The Linux Foundation has used its news chain to unveil the OpenChain Specification 1.1 and an accompanying Online Self-Certification service.
The technology is positioned as a means for organisations to ensure consistent compliance management processes in what is being called the open source software supply chain.
Fantastic (first) four
The OpenChain Project has welcomed Siemens, Qualcomm, Pelagicore and Wind River as the first four organisations to self-certify to the OpenChain Specification 1.1.
According to the Linux Foundation, the OpenChain Project is a community effort to establish best practices for effective management of open source software compliance.
The project aims to help reduce costs, duplication of effort and ease friction points in the software supply.
The OpenChain Project aims to build trust in open source by making things simpler, more efficient and more consistent.

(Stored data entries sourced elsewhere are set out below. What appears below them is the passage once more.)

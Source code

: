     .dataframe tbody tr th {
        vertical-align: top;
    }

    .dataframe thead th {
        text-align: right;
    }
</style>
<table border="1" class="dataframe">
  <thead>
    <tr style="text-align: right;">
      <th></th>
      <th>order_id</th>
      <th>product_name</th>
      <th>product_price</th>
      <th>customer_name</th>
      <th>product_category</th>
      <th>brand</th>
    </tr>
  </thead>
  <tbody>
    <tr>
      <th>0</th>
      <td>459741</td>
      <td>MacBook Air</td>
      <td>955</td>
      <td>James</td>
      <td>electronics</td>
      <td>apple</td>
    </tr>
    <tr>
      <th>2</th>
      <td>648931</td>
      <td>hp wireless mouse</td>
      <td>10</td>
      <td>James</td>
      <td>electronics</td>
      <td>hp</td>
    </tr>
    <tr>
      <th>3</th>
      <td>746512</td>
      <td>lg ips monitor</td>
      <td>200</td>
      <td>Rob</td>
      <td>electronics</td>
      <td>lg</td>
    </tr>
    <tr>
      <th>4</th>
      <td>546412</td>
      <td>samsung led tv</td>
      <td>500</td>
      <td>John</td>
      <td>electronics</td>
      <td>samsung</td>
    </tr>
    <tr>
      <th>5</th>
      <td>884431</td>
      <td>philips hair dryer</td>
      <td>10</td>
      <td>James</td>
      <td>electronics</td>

“The OpenChain Project is about open source compliance across the many entities in the modern IT supply chain,” said Kate Stewart, senior director of strategic programs, The Linux Foundation.
Trusted package, to trusted chain
Stewart explains that the long-established SPDX Project addresses the question of ‘how do you trust the contents of a software package?’
But now… the OpenChain Project addresses the question of ‘how do you trust companies in a supply chain?’
“Organisations can only build trust in other entities when they have the opportunity to demonstrate the way they are handling open source software meets the criteria of a good compliance process,” said Dr. Miriam Ballhausen, OpenChain Conformance Work Team Lead.
The latest version of the specification represents the work of more than a hundred contributors.